━━ Provided entries ━━

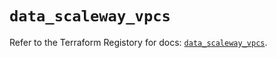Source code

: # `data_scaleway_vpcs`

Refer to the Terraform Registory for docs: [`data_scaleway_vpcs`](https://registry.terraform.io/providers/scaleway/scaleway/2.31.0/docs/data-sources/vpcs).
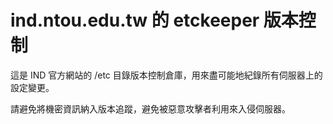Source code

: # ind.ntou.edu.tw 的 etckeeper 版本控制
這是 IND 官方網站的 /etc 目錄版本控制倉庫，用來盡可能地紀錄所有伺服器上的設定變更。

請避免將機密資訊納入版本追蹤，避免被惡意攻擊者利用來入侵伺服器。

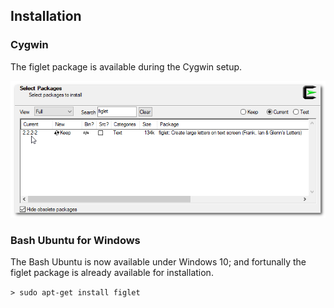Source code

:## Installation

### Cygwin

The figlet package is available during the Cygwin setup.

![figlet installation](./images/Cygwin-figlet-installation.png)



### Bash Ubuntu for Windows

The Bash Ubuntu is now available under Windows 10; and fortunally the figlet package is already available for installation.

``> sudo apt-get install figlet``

━━━
━━ Provided entries ━━

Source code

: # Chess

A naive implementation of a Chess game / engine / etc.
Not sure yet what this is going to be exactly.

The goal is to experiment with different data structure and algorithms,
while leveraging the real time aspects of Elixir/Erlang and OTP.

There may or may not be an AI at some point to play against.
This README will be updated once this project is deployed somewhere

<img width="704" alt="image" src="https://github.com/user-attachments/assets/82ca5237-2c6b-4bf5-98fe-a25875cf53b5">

━━━
━━ Provided entries ━━

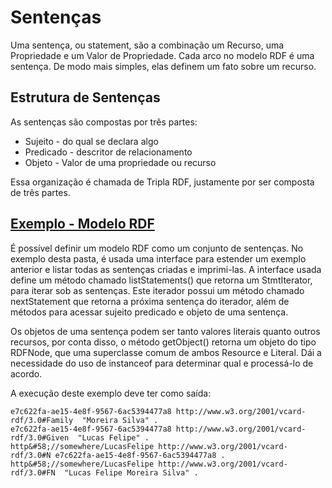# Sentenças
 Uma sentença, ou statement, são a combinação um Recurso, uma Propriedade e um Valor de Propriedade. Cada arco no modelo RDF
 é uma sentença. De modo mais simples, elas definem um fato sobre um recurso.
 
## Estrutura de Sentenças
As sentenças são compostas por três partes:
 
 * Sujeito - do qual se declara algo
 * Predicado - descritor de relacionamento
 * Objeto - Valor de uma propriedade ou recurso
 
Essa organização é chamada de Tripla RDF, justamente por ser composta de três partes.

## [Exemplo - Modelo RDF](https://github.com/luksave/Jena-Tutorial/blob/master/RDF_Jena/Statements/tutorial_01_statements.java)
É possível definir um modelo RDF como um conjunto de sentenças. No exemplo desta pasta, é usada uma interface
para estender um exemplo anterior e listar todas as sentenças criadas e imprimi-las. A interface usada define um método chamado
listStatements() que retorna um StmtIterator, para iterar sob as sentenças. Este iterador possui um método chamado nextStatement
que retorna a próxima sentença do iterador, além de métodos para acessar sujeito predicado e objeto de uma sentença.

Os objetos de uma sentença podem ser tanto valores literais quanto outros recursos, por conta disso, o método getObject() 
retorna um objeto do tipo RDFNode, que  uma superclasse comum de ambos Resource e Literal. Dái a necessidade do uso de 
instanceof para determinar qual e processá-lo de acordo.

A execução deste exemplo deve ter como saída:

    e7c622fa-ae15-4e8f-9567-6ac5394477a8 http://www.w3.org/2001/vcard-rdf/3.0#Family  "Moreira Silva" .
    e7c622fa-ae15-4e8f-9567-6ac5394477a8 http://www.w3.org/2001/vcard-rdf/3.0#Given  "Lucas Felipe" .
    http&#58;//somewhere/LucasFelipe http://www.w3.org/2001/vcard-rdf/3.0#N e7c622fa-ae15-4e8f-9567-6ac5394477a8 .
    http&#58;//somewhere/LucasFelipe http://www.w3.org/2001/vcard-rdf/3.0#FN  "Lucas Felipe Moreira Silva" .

━━━

• [Your objective] Reproduce the lines of the entries above from the one with "### Bash Ubuntu for Windows" to the one with "sudo apt-get install", both included, exactly and without any other line.

• [Written reply]
### Bash Ubuntu for Windows

The Bash Ubuntu is now available under Windows 10; and fortunally the figlet package is already available for installation.

``> sudo apt-get install figlet``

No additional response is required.